__The task__.
Exactness is required throughout. Return every record once more.

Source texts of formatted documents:
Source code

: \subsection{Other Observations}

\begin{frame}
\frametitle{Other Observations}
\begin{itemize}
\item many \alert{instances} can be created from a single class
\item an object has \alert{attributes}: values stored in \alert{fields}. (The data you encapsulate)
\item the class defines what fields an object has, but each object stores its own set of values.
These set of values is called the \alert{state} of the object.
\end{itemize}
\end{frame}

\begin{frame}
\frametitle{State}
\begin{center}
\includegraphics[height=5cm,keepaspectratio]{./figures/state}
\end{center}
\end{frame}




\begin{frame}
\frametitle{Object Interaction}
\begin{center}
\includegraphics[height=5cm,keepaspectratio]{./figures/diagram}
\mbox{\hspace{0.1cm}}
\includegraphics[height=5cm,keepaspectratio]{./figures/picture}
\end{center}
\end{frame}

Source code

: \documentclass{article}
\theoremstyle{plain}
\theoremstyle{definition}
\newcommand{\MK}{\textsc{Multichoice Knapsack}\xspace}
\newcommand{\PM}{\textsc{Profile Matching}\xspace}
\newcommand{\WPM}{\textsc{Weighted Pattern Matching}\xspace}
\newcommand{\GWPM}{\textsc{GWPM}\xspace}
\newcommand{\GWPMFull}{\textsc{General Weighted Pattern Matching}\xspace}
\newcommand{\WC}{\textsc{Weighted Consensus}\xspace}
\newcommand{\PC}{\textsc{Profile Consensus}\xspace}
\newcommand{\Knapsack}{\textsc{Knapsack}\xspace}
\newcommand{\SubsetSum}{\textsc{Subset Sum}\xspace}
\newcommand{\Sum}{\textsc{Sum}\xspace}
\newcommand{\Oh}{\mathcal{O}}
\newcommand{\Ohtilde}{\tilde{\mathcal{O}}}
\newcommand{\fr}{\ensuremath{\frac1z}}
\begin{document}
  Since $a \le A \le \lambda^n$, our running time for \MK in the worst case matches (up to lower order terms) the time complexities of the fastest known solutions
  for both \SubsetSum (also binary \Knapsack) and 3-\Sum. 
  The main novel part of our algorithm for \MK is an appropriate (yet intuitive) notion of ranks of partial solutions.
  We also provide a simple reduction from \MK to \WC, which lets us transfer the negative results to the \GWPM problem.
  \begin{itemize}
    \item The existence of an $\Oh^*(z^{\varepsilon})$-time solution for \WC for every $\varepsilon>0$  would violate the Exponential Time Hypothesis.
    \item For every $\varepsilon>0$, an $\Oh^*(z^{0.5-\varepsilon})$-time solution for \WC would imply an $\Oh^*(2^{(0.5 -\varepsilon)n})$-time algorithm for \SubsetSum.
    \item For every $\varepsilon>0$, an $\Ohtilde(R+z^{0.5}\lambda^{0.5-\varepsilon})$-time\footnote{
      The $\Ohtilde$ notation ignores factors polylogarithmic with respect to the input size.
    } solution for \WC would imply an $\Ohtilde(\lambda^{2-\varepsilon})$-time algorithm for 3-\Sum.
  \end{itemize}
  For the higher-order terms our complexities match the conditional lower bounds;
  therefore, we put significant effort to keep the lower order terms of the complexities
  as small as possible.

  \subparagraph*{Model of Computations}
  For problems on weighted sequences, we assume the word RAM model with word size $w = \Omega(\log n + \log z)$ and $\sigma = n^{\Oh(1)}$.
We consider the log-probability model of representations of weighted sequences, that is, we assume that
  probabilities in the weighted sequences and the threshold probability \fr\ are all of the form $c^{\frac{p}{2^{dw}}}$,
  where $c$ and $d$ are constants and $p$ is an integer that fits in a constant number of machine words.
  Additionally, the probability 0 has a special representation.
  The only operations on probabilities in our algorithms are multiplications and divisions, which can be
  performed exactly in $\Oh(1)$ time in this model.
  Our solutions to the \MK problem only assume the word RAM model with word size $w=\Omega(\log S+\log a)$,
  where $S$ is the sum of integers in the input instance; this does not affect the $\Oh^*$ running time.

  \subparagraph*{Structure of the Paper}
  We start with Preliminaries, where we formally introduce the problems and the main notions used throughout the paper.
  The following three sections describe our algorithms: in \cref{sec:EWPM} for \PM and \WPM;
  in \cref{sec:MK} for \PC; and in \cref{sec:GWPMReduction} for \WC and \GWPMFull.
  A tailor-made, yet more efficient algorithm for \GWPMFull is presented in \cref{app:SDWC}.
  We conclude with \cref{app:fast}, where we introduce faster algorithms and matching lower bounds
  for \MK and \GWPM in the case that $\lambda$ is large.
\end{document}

__Answer below__.
Source code

: \subsection{Other Observations}

\begin{frame}
\frametitle{Other Observations}
\begin{itemize}
\item many \alert{instances} can be created from a single class
\item an object has \alert{attributes}: values stored in \alert{fields}. (The data you encapsulate)
\item the class defines what fields an object has, but each object stores its own set of values.
These set of values is called the \alert{state} of the object.
\end{itemize}
\end{frame}

\begin{frame}
\frametitle{State}
\begin{center}
\includegraphics[height=5cm,keepaspectratio]{./figures/state}
\end{center}
\end{frame}




\begin{frame}
\frametitle{Object Interaction}
\begin{center}
\includegraphics[height=5cm,keepaspectratio]{./figures/diagram}
\mbox{\hspace{0.1cm}}
\includegraphics[height=5cm,keepaspectratio]{./figures/picture}
\end{center}
\end{frame}

Source code

: \documentclass{article}
\theoremstyle{plain}
\theoremstyle{definition}
\newcommand{\MK}{\textsc{Multichoice Knapsack}\xspace}
\newcommand{\PM}{\textsc{Profile Matching}\xspace}
\newcommand{\WPM}{\textsc{Weighted Pattern Matching}\xspace}
\newcommand{\GWPM}{\textsc{GWPM}\xspace}
\newcommand{\GWPMFull}{\textsc{General Weighted Pattern Matching}\xspace}
\newcommand{\WC}{\textsc{Weighted Consensus}\xspace}
\newcommand{\PC}{\textsc{Profile Consensus}\xspace}
\newcommand{\Knapsack}{\textsc{Knapsack}\xspace}
\newcommand{\SubsetSum}{\textsc{Subset Sum}\xspace}
\newcommand{\Sum}{\textsc{Sum}\xspace}
\newcommand{\Oh}{\mathcal{O}}
\newcommand{\Ohtilde}{\tilde{\mathcal{O}}}
\newcommand{\fr}{\ensuremath{\frac1z}}
\begin{document}
  Since $a \le A \le \lambda^n$, our running time for \MK in the worst case matches (up to lower order terms) the time complexities of the fastest known solutions
  for both \SubsetSum (also binary \Knapsack) and 3-\Sum. 
  The main novel part of our algorithm for \MK is an appropriate (yet intuitive) notion of ranks of partial solutions.
  We also provide a simple reduction from \MK to \WC, which lets us transfer the negative results to the \GWPM problem.
  \begin{itemize}
    \item The existence of an $\Oh^*(z^{\varepsilon})$-time solution for \WC for every $\varepsilon>0$  would violate the Exponential Time Hypothesis.
    \item For every $\varepsilon>0$, an $\Oh^*(z^{0.5-\varepsilon})$-time solution for \WC would imply an $\Oh^*(2^{(0.5 -\varepsilon)n})$-time algorithm for \SubsetSum.
    \item For every $\varepsilon>0$, an $\Ohtilde(R+z^{0.5}\lambda^{0.5-\varepsilon})$-time\footnote{
      The $\Ohtilde$ notation ignores factors polylogarithmic with respect to the input size.
    } solution for \WC would imply an $\Ohtilde(\lambda^{2-\varepsilon})$-time algorithm for 3-\Sum.
  \end{itemize}
  For the higher-order terms our complexities match the conditional lower bounds;
  therefore, we put significant effort to keep the lower order terms of the complexities
  as small as possible.

  \subparagraph*{Model of Computations}
  For problems on weighted sequences, we assume the word RAM model with word size $w = \Omega(\log n + \log z)$ and $\sigma = n^{\Oh(1)}$.
We consider the log-probability model of representations of weighted sequences, that is, we assume that
  probabilities in the weighted sequences and the threshold probability \fr\ are all of the form $c^{\frac{p}{2^{dw}}}$,
  where $c$ and $d$ are constants and $p$ is an integer that fits in a constant number of machine words.
  Additionally, the probability 0 has a special representation.
  The only operations on probabilities in our algorithms are multiplications and divisions, which can be
  performed exactly in $\Oh(1)$ time in this model.
  Our solutions to the \MK problem only assume the word RAM model with word size $w=\Omega(\log S+\log a)$,
  where $S$ is the sum of integers in the input instance; this does not affect the $\Oh^*$ running time.

  \subparagraph*{Structure of the Paper}
  We start with Preliminaries, where we formally introduce the problems and the main notions used throughout the paper.
  The following three sections describe our algorithms: in \cref{sec:EWPM} for \PM and \WPM;
  in \cref{sec:MK} for \PC; and in \cref{sec:GWPMReduction} for \WC and \GWPMFull.
  A tailor-made, yet more efficient algorithm for \GWPMFull is presented in \cref{app:SDWC}.
  We conclude with \cref{app:fast}, where we introduce faster algorithms and matching lower bounds
  for \MK and \GWPM in the case that $\lambda$ is large.
\end{document}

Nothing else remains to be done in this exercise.